Di Vendola, Puglia e balli negati
Posted on 6 aprile 2010

Campo in Puglia. L'immagine è di @nnalis@ su Flickr.
Excentrica e F. sono appena tornati da una vorticosa tre giorni a Livorno, città natale di lei. Come sottolinea più volte F, non hanno fatto altro che mangiare, passando da un tavolo a un altro: quello della mamma a 3 portate, quello pasquale della zia a 10 portate, quello degli amici bagnato da ottimo vino e da chiacchiere fitte. Ecco, se da una parte sono tornati a Bologna con il fardello della dieta sulle spalle che li accompagnerà per il prossimo mese, dall’altra hanno svuotato quello della rabbia e della rassegnazione politica, parlando con chiunque del risultato elettorale della scorsa settimana.

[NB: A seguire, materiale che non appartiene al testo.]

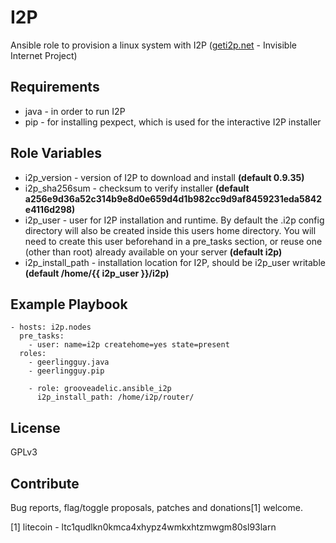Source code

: # I2P

Ansible role to provision a linux system with I2P ([geti2p.net](https://get2ip.net) - Invisible Internet Project)

Requirements
------------

 - java - in order to run I2P
 - pip - for installing pexpect, which is used for the interactive I2P installer

Role Variables
--------------

 - i2p\_version - version of I2P to download and install **(default 0.9.35)**
 - i2p\_sha256sum - checksum to verify installer **(default a256e9d36a52c314b9e8d0e659d4d1b982cc9d9af8459231eda5842e4116d298)**
 - i2p\_user - user for I2P installation and runtime. By default the .i2p config directory will also be created inside this users home directory. You will need to create this user beforehand in a pre\_tasks section, or reuse one (other than root) already available on your server **(default i2p)**
 - i2p\_install\_path - installation location for I2P, should be i2p\_user writable **(default /home/{{ i2p\_user }}/i2p)**

Example Playbook
----------------

    - hosts: i2p.nodes
      pre_tasks:
        - user: name=i2p createhome=yes state=present
      roles:
        - geerlingguy.java 
        - geerlingguy.pip

        - role: grooveadelic.ansible_i2p
          i2p_install_path: /home/i2p/router/

License
-------

GPLv3

## Contribute

Bug reports, flag/toggle proposals, patches and donations[1] welcome.

[1] litecoin - ltc1qudlkn0kmca4xhypz4wmkxhtzmwgm80sl93larn
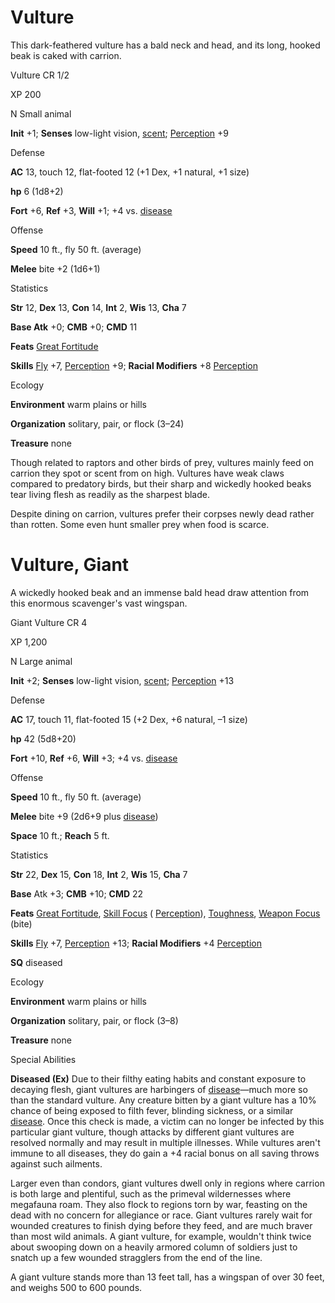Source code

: # Vulture

This dark-feathered vulture has a bald neck and head, and its long, hooked beak is caked with carrion.

Vulture CR 1/2

XP 200

N Small animal

**Init** +1; **Senses** low-light vision, [scent](monsters/universalMonsterRules#_scent); [Perception](skills/perception#_perception) +9

Defense

**AC** 13, touch 12, flat-footed 12 (+1 Dex, +1 natural, +1 size)

**hp** 6 (1d8+2)

**Fort** +6, **Ref** +3, **Will** +1; +4 vs. [disease](monsters/universalMonsterRules#_disease-(ex-or-su))

Offense

**Speed** 10 ft., fly 50 ft. (average)

**Melee** bite +2 (1d6+1)

Statistics

**Str** 12, **Dex** 13, **Con** 14, **Int** 2, **Wis** 13, **Cha** 7

**Base Atk** +0; **CMB** +0; **CMD** 11

**Feats** [Great Fortitude](feats#_great-fortitude)

**Skills** [Fly](skills/fly#_fly) +7, [Perception](skills/perception#_perception) +9; **Racial Modifiers** +8 [Perception](skills/perception#_perception)

Ecology

**Environment** warm plains or hills

**Organization** solitary, pair, or flock (3–24)

**Treasure** none

Though related to raptors and other birds of prey, vultures mainly feed on carrion they spot or scent from on high. Vultures have weak claws compared to predatory birds, but their sharp and wickedly hooked beaks tear living flesh as readily as the sharpest blade.

Despite dining on carrion, vultures prefer their corpses newly dead rather than rotten. Some even hunt smaller prey when food is scarce.

# Vulture, Giant

A wickedly hooked beak and an immense bald head draw attention from this enormous scavenger's vast wingspan.

Giant Vulture CR 4

XP 1,200

N Large animal

**Init** +2; **Senses** low-light vision, [scent](monsters/universalMonsterRules#_scent); [Perception](skills/perception#_perception) +13

Defense

**AC** 17, touch 11, flat-footed 15 (+2 Dex, +6 natural, –1 size)

**hp** 42 (5d8+20)

**Fort** +10, **Ref** +6, **Will** +3; +4 vs. [disease](monsters/universalMonsterRules#_disease-(ex-or-su))

Offense

**Speed** 10 ft., fly 50 ft. (average)

**Melee** bite +9 (2d6+9 plus [disease](monsters/universalMonsterRules#_disease-(ex-or-su)))

**Space** 10 ft.; **Reach** 5 ft.

Statistics

**Str** 22, **Dex** 15, **Con** 18, **Int** 2, **Wis** 15, **Cha** 7

**Base** Atk +3; **CMB** +10; **CMD** 22

**Feats** [Great Fortitude](feats#_great-fortitude), [Skill Focus](feats#_skill-focus) ( [Perception](skills/perception#_perception)), [Toughness](feats#_toughness), [Weapon Focus](feats#_weapon-focus) (bite)

**Skills** [Fly](skills/fly#_fly) +7, [Perception](skills/perception#_perception) +13; **Racial Modifiers** +4 [Perception](skills/perception#_perception)

**SQ** diseased

Ecology

**Environment** warm plains or hills

**Organization** solitary, pair, or flock (3–8)

**Treasure** none

Special Abilities

**Diseased (Ex)** Due to their filthy eating habits and constant exposure to decaying flesh, giant vultures are harbingers of [disease](monsters/universalMonsterRules#_disease-(ex-or-su))—much more so than the standard vulture. Any creature bitten by a giant vulture has a 10% chance of being exposed to filth fever, blinding sickness, or a similar [disease](monsters/universalMonsterRules#_disease-(ex-or-su)). Once this check is made, a victim can no longer be infected by this particular giant vulture, though attacks by different giant vultures are resolved normally and may result in multiple illnesses. While vultures aren't immune to all diseases, they do gain a +4 racial bonus on all saving throws against such ailments.

Larger even than condors, giant vultures dwell only in regions where carrion is both large and plentiful, such as the primeval wildernesses where megafauna roam. They also flock to regions torn by war, feasting on the dead with no concern for allegiance or race. Giant vultures rarely wait for wounded creatures to finish dying before they feed, and are much braver than most wild animals. A giant vulture, for example, wouldn't think twice about swooping down on a heavily armored column of soldiers just to snatch up a few wounded stragglers from the end of the line.

A giant vulture stands more than 13 feet tall, has a wingspan of over 30 feet, and weighs 500 to 600 pounds.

E mentre Vendola e la sua terra sembrano sempre di più il faro che illumina la notte di un elettorato di sinistra smarrito, ferito e imbestialito, il coro di ogni tavolo era univoco: “ma lo sai che la Lega ha preso il 3% persino a Livorno?”
Livorno, dove nel ’76 il PCI prendeva più del 70% e Cota era lontano dai nostri incubi. E quando ieri all’Infedele lo sentivo dire “noi siamo quelli veri, noi siamo il popolo, noi non stiamo nei salotti e ce ne freghiamo degli editoriali sui giornali perché stiamo con la gente comune che quella roba non la legge” il mio cervello è stato attraversato da una miriade di sinapsi contemporanee che hanno prodotto un flusso indistinto di considerazioni. Cercherò qui di metterle in rigoroso ordine cronologico di apparizione:
1. La Lega è l’unica che di questi tempi predica una politica antiborghese (attenzione, predica, non “attua”), ovvio che la working class la preferisca ad altri soggetti politici.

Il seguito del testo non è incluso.